C’è poi un problema di diffusione dei collegamenti sul territorio. In città l’adsl arriva perché gli abbonati sono concentrati in zone tutto sommato circoscritte. In campagna l’installazione delle centraline di ultima generazione non sempre conviene. Chi è disposto a spendere centinaia di migliaia di euro per collegare una frazione sperduta dove abitano una di famiglie, magari composte di persone anziane, con la prospettiva di ricavare tutt’al più un paio di abbonamenti al web?
La Cassa Depositi e Prestiti, ha detto Franco Bassanini, è pronta a investire nel piano di sviluppo della rete ad alta velocità. Però vuole un preaccordo - e un progetto - dalle compagnie. Ci sarebbero le linee guida elaborate per il governo dal superconsulente Francesco Caio, che tra l’altro ha collaborato anche alla stesura dell’iniziativa inglese, ma anche quel caso è indispensabile un accordo preventivo tra i privati.

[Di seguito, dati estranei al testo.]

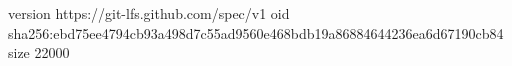 version https://git-lfs.github.com/spec/v1
oid sha256:ebd75ee4794cb93a498d7c55ad9560e468bdb19a86884644236ea6d67190cb84
size 22000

Temporeggiare non è una buona soluzione. Le linee internet ad alta velocità sono le autostrade su cui corre lo sviluppo del futuro e avranno un ruolo di primo piano nell’irrobustire la crescita che seguirà la recessione. Basta pensare a cosa hanno significato le autostriade di asfalto per l’Italia del boom economico. Il rischio concreto è di rimanere a piedi.